Il ne tenait qu'à M. Barnham de se montrer sincère dans ses déclarations. [L'avocat de la défense] a fait valoir que la police du West Yorkshire n'a pas découvert d'actifs (...) Il n'est guère étonnant que les enquêteurs peinent à retrouver la trace de liquidités provenant du narcotrafic, surtout lorsqu'ils opèrent à l'étranger. C'est d'ailleurs pour cette raison que la procédure instituée par la loi de 1994 a les caractéristiques que nous connaissons.

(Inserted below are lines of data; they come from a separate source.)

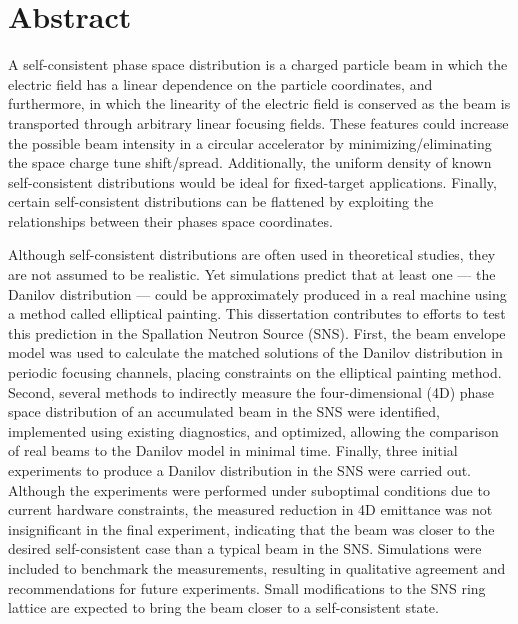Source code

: \chapter*{Abstract} 

A self-consistent phase space distribution is a charged particle beam in which the electric field has a linear dependence on the particle coordinates, and furthermore, in which the linearity of the electric field is conserved as the beam is transported through arbitrary linear focusing fields. These features could increase the possible beam intensity in a circular accelerator by minimizing/eliminating the space charge tune shift/spread. Additionally, the uniform density of known self-consistent distributions would be ideal for fixed-target applications. Finally, certain self-consistent distributions can be flattened by exploiting the relationships between their phases space coordinates.

Although self-consistent distributions are often used in theoretical studies, they are not assumed to be realistic. Yet simulations predict that at least one — the Danilov distribution — could be approximately produced in a real machine using a method called elliptical painting. This dissertation contributes to efforts to test this prediction in the Spallation Neutron Source (SNS). First, the beam envelope model was used to calculate the matched solutions of the Danilov distribution in periodic focusing channels, placing constraints on the elliptical painting method. Second, several methods to indirectly measure the four-dimensional (4D) phase space distribution of an accumulated beam in the SNS were identified, implemented using existing diagnostics, and optimized, allowing the comparison of real beams to the Danilov model in minimal time. Finally, three initial experiments to produce a Danilov distribution in the SNS were carried out. Although the experiments were performed under suboptimal conditions due to current hardware constraints, the measured reduction in 4D emittance was not insignificant in the final experiment, indicating that the beam was closer to the desired self-consistent case than a typical beam in the SNS. Simulations were included to benchmark the measurements, resulting in qualitative agreement and recommendations for future experiments. Small modifications to the SNS ring lattice are expected to bring the beam closer to a self-consistent state.
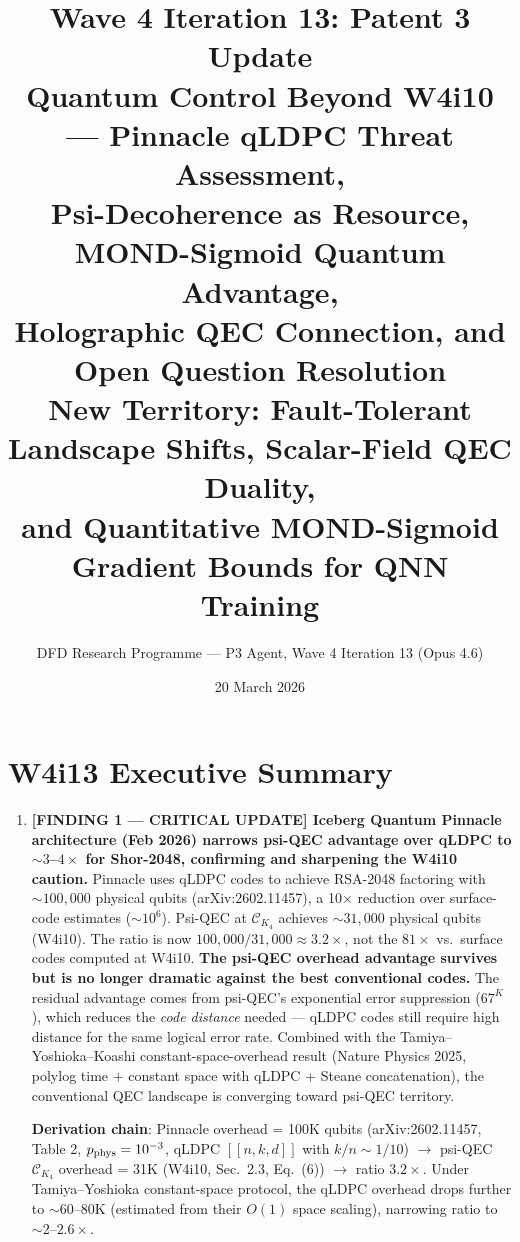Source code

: \documentclass[11pt]{article}
\title{\textbf{Wave 4 Iteration 13: Patent 3 Update}\\[6pt]
Quantum Control Beyond W4i10 --- Pinnacle qLDPC Threat Assessment,\\
Psi-Decoherence as Resource, MOND-Sigmoid Quantum Advantage,\\
Holographic QEC Connection, and Open Question Resolution\\[4pt]
{\normalsize New Territory: Fault-Tolerant Landscape Shifts, Scalar-Field QEC Duality,}\\
{\normalsize and Quantitative MOND-Sigmoid Gradient Bounds for QNN Training}}
\author{DFD Research Programme --- P3 Agent, Wave 4 Iteration 13 (Opus 4.6)}
\date{20 March 2026}
\theoremstyle{definition}
\theoremstyle{remark}
\newcommand{\CK}{\mathcal{C}_K}
\begin{document}
\maketitle
\tableofcontents
\newpage

\section*{W4i13 Executive Summary}

\begin{tcolorbox}[colback=blue!5!white, colframe=blue!60!black,
  title=\textbf{W4i13 TOP 5 FINDINGS --- READ FIRST}]
\begin{enumerate}[nosep]

\item \textbf{[FINDING 1 --- CRITICAL UPDATE] Iceberg Quantum Pinnacle
  architecture (Feb 2026) narrows psi-QEC advantage over qLDPC to
  $\sim 3$--$4\times$ for Shor-2048, confirming and sharpening the
  W4i10 caution.}
  Pinnacle uses qLDPC codes to achieve RSA-2048 factoring with $\sim 100{,}000$
  physical qubits (arXiv:2602.11457), a 10$\times$ reduction over
  surface-code estimates ($\sim 10^6$).  Psi-QEC at $\CK_4$ achieves
  $\sim 31{,}000$ physical qubits (W4i10).  The ratio is now
  $100{,}000 / 31{,}000 \approx 3.2\times$, not the $81\times$ vs.\
  surface codes computed at W4i10.  \textbf{The psi-QEC overhead advantage
  survives but is no longer dramatic against the best conventional codes.}
  The residual advantage comes from psi-QEC's exponential error suppression
  ($67^K$), which reduces the \emph{code distance} needed --- qLDPC codes
  still require high distance for the same logical error rate.  Combined
  with the Tamiya--Yoshioka--Koashi constant-space-overhead result
  (Nature Physics 2025, polylog time + constant space with qLDPC + Steane
  concatenation), the conventional QEC landscape is converging toward
  psi-QEC territory.

  \textbf{Derivation chain}: Pinnacle overhead = 100K qubits (arXiv:2602.11457,
  Table 2, $p_{\rm phys} = 10^{-3}$, qLDPC $[[n,k,d]]$ with $k/n \sim 1/10$)
  $\to$ psi-QEC $\CK_4$ overhead = 31K (W4i10, Sec.~2.3, Eq.~(6))
  $\to$ ratio $3.2\times$.  Under Tamiya--Yoshioka constant-space protocol,
  the qLDPC overhead drops further to $\sim 60$--$80$K (estimated from
  their $O(1)$ space scaling), narrowing ratio to $\sim 2$--$2.6\times$.


\end{enumerate}
\end{tcolorbox}
\end{document}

Je reconnais la justesse de l'autre argument soulevé par [l'avocat de la défense], selon lequel mon évaluation des gains tirés du narcotrafic est essentiellement fondée sur les sommes dépensées pour l'achat des stupéfiants, mais je constate qu'il n'explique pas ce qu'il est advenu de la drogue ainsi acquise. Pour que cet argument soit pertinent, il faudrait que j'admette – ce que je ne ferai pas – que M. Barnham a vécu en Espagne toutes ces années sans jamais parvenir à acheminer où que ce soit le cannabis acheté au Maroc. »
Le juge délivra une ordonnance de confiscation d'un montant correspondant aux gains évalués par lui – à savoir 1 525 615 GBP – assortie d'une peine de cinq ans et trois mois d'emprisonnement applicable à défaut de paiement dans un délai de 18 mois.
17.  Le requérant interjeta appel des dispositions de cette décision relatives à ses actifs réalisables. Alléguant que l'article 6 § 1 de la Convention était applicable à l'évaluation judiciaire des actifs en question, il soutenait que cette disposition obligeait le ministère public à apporter à tout le moins un commencement de preuve de l'existence d'avoirs réalisables avant que la charge de la preuve ne fût renversée et n'incombât au défendeur. Son avocat plaida qu'il fallait distinguer les affaires où l'existence d'un profit était établie au moyen de preuves produites par le ministère public dès le premier stade de la procédure de celles où ce profit était évalué par le biais de présomptions car, dans cette seconde catégorie d'affaires, les effets des présomptions en question se prolongeaient dans la phase de calcul des actifs réalisables.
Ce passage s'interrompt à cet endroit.